## [ACTIVITY]
From the very first line down to the line containing "### Функционал & Идея", write out the material exactly as it appears, and no more.

## [DATASET CONTENT]
----
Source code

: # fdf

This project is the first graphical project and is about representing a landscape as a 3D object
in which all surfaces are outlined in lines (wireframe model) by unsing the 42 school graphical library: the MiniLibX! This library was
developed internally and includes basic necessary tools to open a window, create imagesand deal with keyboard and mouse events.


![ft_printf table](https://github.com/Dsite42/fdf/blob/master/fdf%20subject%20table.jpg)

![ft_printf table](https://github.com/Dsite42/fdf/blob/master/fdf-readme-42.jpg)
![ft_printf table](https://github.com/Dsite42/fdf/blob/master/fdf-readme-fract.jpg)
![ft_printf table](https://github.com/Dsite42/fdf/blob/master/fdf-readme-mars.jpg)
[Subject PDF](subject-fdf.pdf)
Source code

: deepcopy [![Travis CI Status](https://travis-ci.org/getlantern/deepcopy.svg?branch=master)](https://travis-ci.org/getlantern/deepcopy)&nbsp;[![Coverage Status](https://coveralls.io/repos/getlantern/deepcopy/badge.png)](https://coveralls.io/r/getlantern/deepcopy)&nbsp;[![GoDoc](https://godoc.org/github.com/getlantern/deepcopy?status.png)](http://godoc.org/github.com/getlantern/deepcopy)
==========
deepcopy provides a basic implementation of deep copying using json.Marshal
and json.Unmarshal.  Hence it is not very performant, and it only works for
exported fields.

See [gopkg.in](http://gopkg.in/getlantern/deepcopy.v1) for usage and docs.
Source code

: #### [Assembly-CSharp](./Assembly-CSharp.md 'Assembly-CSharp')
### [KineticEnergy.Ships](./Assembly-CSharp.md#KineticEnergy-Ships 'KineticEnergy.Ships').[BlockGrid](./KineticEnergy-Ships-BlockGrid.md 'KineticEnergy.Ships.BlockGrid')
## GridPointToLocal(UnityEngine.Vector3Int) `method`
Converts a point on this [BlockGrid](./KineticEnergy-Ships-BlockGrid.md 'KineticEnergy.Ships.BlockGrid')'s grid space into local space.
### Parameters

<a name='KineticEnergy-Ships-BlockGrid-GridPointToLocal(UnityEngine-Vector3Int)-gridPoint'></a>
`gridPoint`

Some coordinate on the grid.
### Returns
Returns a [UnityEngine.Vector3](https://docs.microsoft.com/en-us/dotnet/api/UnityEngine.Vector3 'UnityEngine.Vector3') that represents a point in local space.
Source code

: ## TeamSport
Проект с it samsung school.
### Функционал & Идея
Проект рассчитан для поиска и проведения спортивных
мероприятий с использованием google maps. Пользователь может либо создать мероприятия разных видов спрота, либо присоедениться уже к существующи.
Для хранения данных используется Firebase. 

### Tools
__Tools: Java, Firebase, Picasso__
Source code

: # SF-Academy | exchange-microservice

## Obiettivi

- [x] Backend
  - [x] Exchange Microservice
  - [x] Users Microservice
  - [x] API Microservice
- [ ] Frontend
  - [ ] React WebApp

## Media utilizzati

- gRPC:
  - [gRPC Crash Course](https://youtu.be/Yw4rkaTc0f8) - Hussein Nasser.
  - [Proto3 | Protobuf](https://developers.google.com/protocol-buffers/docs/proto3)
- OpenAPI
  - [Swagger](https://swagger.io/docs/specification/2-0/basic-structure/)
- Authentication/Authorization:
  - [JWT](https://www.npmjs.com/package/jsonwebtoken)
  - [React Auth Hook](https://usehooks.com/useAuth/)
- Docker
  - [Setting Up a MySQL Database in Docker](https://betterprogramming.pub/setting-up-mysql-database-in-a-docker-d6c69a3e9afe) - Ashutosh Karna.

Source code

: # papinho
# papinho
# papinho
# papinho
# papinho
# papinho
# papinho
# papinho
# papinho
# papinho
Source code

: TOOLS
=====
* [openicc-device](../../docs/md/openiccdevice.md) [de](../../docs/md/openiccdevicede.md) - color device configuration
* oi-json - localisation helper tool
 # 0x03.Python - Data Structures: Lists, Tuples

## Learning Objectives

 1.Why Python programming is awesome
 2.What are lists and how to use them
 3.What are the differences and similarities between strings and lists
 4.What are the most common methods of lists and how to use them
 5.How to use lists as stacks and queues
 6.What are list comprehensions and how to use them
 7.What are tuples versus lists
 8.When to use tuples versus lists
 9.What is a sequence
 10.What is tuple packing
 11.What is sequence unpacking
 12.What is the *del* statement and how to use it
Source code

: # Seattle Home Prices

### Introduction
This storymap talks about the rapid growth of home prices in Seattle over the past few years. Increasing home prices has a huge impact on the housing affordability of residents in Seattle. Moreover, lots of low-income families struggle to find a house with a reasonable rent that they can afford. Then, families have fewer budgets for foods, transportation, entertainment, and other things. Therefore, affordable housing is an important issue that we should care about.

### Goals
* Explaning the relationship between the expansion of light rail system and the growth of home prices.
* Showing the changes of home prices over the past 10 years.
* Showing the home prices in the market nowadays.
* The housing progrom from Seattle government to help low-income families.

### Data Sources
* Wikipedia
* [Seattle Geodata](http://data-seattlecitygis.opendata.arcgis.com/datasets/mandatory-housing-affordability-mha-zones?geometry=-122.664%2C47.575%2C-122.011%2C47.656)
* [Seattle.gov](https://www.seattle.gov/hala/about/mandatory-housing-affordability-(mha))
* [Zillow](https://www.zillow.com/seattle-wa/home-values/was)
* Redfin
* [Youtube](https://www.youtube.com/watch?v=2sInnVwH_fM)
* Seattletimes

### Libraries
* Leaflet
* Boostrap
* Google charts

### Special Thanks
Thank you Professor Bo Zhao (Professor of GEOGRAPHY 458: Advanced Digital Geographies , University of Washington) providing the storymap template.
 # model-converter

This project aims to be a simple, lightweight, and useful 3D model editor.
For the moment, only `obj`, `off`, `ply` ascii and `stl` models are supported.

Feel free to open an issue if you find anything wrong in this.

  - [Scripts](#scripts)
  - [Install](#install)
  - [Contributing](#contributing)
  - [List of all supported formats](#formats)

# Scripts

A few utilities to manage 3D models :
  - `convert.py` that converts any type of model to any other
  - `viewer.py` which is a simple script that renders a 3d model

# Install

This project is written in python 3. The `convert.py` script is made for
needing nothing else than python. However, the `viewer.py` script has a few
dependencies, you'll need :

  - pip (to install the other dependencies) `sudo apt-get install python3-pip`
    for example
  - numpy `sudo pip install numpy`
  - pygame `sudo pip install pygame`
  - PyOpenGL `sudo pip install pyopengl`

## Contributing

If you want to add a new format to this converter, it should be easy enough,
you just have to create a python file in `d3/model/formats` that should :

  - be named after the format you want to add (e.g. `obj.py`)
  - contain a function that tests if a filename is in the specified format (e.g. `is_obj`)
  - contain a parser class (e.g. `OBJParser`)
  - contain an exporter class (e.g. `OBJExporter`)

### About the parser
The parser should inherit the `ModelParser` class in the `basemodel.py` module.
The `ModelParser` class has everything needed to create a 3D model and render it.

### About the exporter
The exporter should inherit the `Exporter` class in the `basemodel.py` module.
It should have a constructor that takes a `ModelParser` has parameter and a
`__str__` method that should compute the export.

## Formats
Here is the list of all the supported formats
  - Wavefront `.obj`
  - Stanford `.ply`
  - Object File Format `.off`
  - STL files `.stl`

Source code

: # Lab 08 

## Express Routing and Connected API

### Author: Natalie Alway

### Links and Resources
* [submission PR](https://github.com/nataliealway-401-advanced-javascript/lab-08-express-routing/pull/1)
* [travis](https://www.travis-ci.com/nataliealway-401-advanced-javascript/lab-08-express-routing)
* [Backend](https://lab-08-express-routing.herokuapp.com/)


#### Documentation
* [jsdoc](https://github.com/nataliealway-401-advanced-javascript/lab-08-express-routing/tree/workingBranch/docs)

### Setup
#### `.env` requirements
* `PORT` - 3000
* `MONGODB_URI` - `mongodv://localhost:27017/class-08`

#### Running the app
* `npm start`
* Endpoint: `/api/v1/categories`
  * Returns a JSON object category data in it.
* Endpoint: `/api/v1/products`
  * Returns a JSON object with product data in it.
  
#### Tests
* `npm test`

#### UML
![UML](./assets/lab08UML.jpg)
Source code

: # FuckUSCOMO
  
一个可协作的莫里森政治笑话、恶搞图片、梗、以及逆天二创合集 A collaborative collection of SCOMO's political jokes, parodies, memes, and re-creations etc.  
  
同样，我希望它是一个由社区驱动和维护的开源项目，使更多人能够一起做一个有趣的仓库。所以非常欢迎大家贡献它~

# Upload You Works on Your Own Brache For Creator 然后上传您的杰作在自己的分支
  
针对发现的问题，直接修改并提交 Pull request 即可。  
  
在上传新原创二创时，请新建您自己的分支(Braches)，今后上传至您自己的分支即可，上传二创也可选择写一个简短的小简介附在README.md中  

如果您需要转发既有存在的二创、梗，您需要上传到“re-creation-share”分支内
----
## [TASK SOLUTION]
Source code

: # fdf

This project is the first graphical project and is about representing a landscape as a 3D object
in which all surfaces are outlined in lines (wireframe model) by unsing the 42 school graphical library: the MiniLibX! This library was
developed internally and includes basic necessary tools to open a window, create imagesand deal with keyboard and mouse events.


![ft_printf table](https://github.com/Dsite42/fdf/blob/master/fdf%20subject%20table.jpg)

![ft_printf table](https://github.com/Dsite42/fdf/blob/master/fdf-readme-42.jpg)
![ft_printf table](https://github.com/Dsite42/fdf/blob/master/fdf-readme-fract.jpg)
![ft_printf table](https://github.com/Dsite42/fdf/blob/master/fdf-readme-mars.jpg)
[Subject PDF](subject-fdf.pdf)
Source code

: deepcopy [![Travis CI Status](https://travis-ci.org/getlantern/deepcopy.svg?branch=master)](https://travis-ci.org/getlantern/deepcopy)&nbsp;[![Coverage Status](https://coveralls.io/repos/getlantern/deepcopy/badge.png)](https://coveralls.io/r/getlantern/deepcopy)&nbsp;[![GoDoc](https://godoc.org/github.com/getlantern/deepcopy?status.png)](http://godoc.org/github.com/getlantern/deepcopy)
==========
deepcopy provides a basic implementation of deep copying using json.Marshal
and json.Unmarshal.  Hence it is not very performant, and it only works for
exported fields.

See [gopkg.in](http://gopkg.in/getlantern/deepcopy.v1) for usage and docs.
Source code

: #### [Assembly-CSharp](./Assembly-CSharp.md 'Assembly-CSharp')
### [KineticEnergy.Ships](./Assembly-CSharp.md#KineticEnergy-Ships 'KineticEnergy.Ships').[BlockGrid](./KineticEnergy-Ships-BlockGrid.md 'KineticEnergy.Ships.BlockGrid')
## GridPointToLocal(UnityEngine.Vector3Int) `method`
Converts a point on this [BlockGrid](./KineticEnergy-Ships-BlockGrid.md 'KineticEnergy.Ships.BlockGrid')'s grid space into local space.
### Parameters

<a name='KineticEnergy-Ships-BlockGrid-GridPointToLocal(UnityEngine-Vector3Int)-gridPoint'></a>
`gridPoint`

Some coordinate on the grid.
### Returns
Returns a [UnityEngine.Vector3](https://docs.microsoft.com/en-us/dotnet/api/UnityEngine.Vector3 'UnityEngine.Vector3') that represents a point in local space.
Source code

: ## TeamSport
Проект с it samsung school.
### Функционал & Идея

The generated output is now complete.